WORK ITEM: Your answer must be a single number: how many lines of the data include "logic".

DATA EXTRACTS:
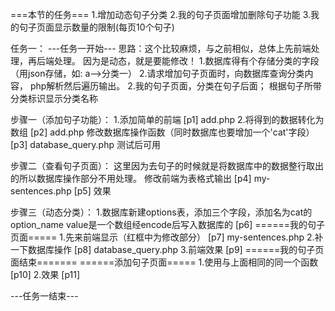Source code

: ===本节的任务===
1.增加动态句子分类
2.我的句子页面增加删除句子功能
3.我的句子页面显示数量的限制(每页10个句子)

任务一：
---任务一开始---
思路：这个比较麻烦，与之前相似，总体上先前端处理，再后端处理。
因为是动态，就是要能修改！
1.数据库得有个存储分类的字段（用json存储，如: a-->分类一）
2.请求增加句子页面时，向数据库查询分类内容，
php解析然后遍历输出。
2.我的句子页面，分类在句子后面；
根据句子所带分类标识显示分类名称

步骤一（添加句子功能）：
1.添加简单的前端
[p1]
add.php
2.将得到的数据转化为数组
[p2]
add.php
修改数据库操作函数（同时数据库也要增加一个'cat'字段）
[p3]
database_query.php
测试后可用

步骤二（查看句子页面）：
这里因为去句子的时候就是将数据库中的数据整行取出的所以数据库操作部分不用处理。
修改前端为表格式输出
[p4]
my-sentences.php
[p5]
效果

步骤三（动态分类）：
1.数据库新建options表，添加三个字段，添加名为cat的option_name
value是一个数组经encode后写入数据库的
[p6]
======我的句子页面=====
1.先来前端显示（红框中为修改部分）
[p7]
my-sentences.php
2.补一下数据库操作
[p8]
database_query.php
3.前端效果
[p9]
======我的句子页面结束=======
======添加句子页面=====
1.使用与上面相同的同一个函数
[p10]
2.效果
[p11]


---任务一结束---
--
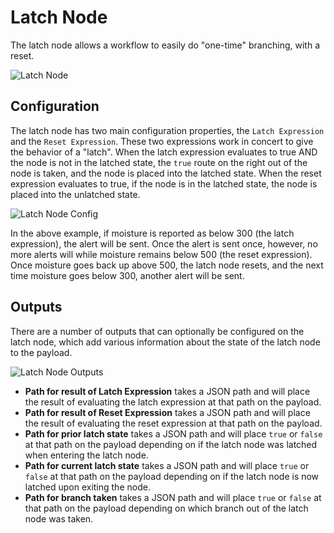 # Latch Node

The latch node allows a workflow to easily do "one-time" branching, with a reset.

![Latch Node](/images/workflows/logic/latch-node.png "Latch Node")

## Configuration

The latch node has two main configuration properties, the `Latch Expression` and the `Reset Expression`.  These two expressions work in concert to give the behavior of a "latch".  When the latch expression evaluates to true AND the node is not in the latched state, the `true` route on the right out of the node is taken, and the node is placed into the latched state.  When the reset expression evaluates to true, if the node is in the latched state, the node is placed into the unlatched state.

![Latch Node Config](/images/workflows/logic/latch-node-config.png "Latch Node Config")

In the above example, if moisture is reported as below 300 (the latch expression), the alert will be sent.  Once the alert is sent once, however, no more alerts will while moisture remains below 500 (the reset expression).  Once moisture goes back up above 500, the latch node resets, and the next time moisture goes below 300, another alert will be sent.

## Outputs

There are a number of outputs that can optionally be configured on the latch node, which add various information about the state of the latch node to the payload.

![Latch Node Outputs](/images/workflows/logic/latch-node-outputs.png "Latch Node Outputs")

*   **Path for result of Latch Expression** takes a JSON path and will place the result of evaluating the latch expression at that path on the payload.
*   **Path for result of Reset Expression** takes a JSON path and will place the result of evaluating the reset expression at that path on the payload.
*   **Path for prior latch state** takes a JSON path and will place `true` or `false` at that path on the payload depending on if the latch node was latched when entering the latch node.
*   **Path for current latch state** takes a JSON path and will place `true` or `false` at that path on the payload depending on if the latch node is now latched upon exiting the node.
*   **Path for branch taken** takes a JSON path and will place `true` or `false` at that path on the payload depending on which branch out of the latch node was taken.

SOLUTION FOR THIS TASK: 3